(Stored data)
*****
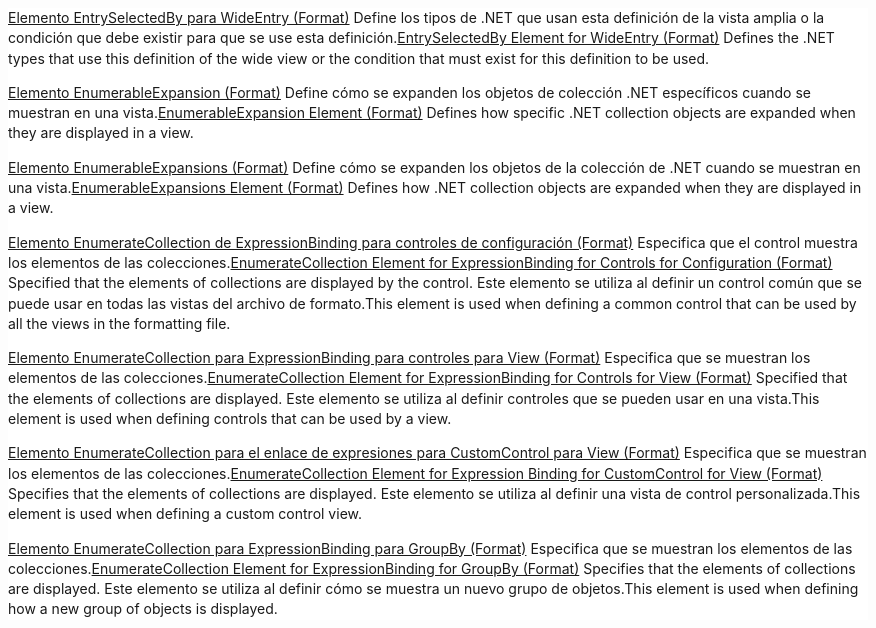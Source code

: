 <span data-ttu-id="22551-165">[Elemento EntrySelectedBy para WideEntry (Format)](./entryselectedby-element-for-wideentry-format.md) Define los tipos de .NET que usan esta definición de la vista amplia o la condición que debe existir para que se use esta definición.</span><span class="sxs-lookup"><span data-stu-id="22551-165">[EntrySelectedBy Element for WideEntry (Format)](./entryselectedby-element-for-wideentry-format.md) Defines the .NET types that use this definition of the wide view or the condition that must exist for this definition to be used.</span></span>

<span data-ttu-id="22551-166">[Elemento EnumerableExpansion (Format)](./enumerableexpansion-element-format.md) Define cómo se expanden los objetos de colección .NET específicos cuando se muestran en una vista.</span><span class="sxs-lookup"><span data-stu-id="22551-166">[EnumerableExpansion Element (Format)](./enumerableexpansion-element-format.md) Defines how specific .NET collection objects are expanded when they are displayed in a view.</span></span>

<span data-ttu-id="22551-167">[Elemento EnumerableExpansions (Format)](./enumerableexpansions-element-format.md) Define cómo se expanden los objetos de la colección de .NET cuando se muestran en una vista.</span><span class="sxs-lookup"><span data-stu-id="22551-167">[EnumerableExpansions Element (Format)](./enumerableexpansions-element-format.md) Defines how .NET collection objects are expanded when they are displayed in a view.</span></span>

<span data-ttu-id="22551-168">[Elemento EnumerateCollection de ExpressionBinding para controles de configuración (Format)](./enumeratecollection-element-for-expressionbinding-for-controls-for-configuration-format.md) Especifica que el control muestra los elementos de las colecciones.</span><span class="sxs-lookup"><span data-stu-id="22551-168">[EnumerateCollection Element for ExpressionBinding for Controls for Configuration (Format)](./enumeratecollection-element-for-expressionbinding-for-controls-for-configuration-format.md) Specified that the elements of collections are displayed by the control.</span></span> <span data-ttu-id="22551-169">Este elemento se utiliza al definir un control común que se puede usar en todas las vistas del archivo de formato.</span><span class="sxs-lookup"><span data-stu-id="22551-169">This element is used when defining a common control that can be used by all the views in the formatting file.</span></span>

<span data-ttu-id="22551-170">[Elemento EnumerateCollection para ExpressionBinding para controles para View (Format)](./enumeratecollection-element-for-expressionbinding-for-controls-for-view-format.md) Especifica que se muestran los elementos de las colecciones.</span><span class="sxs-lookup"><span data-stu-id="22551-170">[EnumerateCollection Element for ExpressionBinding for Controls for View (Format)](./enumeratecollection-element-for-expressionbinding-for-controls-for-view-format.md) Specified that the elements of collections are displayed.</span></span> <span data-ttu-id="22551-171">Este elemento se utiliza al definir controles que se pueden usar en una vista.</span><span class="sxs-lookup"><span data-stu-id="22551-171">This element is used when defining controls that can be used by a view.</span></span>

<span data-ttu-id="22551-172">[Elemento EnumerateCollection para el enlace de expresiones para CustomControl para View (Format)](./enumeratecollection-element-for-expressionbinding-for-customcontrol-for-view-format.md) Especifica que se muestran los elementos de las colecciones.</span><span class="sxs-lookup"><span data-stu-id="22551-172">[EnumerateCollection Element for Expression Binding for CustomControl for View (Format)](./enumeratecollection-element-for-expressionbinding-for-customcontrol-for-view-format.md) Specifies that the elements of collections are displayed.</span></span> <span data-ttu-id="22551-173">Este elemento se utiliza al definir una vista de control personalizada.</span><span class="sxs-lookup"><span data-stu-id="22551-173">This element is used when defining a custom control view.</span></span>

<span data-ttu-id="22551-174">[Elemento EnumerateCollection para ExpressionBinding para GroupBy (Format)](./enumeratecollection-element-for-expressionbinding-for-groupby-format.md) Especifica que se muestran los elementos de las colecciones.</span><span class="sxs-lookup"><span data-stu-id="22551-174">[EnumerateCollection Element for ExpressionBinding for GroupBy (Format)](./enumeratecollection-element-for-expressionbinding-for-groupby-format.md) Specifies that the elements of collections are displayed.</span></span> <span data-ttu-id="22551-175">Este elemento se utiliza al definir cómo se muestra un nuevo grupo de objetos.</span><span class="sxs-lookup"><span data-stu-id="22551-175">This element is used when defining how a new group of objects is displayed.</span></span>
*****
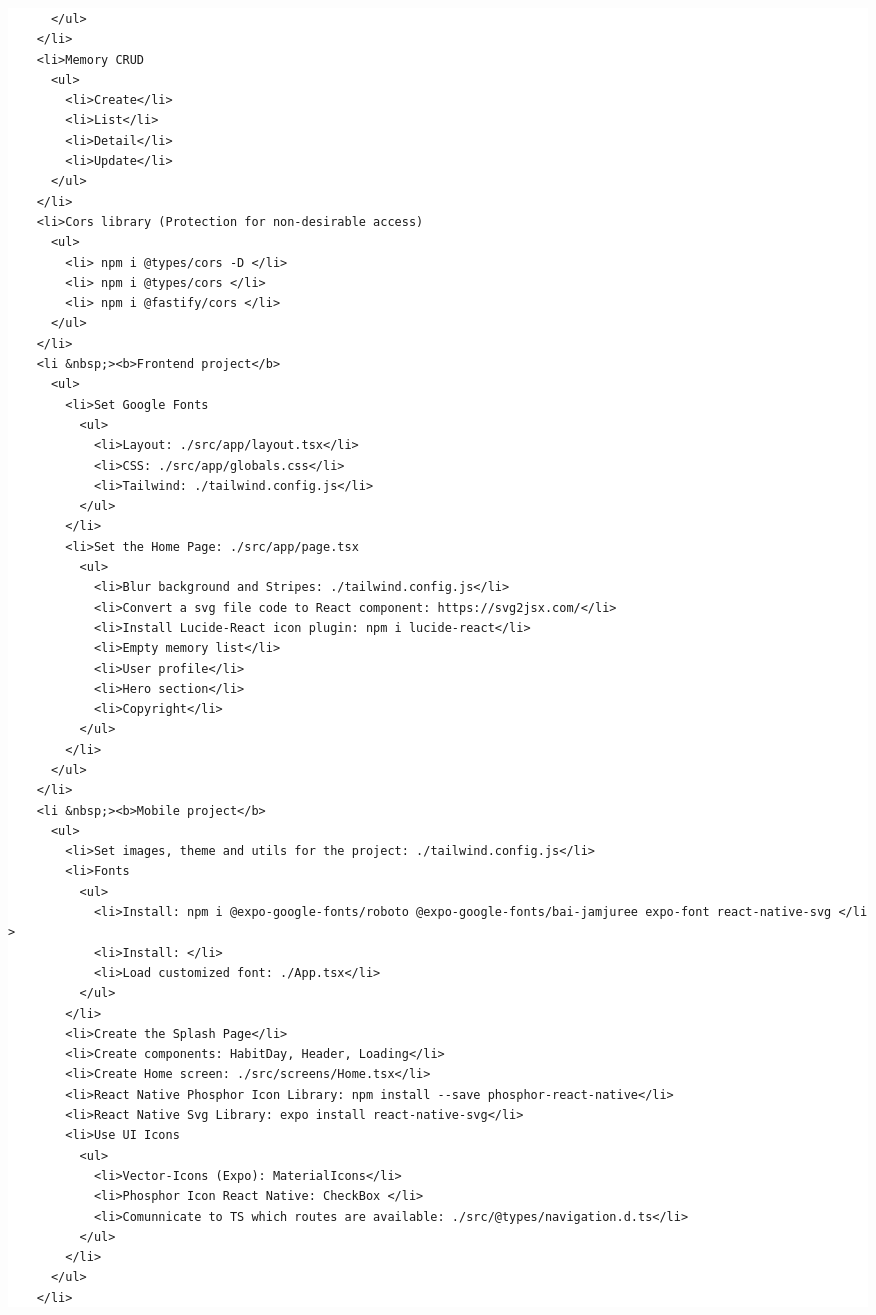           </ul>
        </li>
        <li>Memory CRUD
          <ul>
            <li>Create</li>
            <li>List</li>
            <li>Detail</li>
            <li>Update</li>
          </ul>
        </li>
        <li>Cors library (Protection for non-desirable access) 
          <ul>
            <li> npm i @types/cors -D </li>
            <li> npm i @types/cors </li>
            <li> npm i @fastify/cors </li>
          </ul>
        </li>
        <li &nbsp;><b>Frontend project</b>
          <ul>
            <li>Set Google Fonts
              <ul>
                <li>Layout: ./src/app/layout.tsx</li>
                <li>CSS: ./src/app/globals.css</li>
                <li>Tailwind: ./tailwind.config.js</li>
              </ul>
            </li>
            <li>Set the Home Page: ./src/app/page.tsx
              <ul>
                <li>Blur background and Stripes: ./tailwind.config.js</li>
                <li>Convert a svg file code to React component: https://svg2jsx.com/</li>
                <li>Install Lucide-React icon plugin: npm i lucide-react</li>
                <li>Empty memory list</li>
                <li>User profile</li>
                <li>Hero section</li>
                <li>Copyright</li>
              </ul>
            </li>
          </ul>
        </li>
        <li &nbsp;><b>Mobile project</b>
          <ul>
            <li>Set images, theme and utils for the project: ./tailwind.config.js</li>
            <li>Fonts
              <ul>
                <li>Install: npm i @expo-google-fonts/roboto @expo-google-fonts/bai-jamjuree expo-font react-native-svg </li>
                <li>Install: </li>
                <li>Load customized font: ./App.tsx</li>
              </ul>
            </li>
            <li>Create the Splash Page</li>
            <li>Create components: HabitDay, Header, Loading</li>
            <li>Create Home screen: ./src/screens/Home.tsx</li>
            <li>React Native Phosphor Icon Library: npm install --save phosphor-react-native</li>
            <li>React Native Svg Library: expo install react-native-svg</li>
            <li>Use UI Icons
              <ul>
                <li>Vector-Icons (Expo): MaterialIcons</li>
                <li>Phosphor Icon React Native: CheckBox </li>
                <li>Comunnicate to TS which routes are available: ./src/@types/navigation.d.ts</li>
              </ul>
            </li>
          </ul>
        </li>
*****
Filter the records above for the string "Icons" and copy each matching line.

> RESPONSE AREA:
            <li>Use UI Icons
                <li>Vector-Icons (Expo): MaterialIcons</li>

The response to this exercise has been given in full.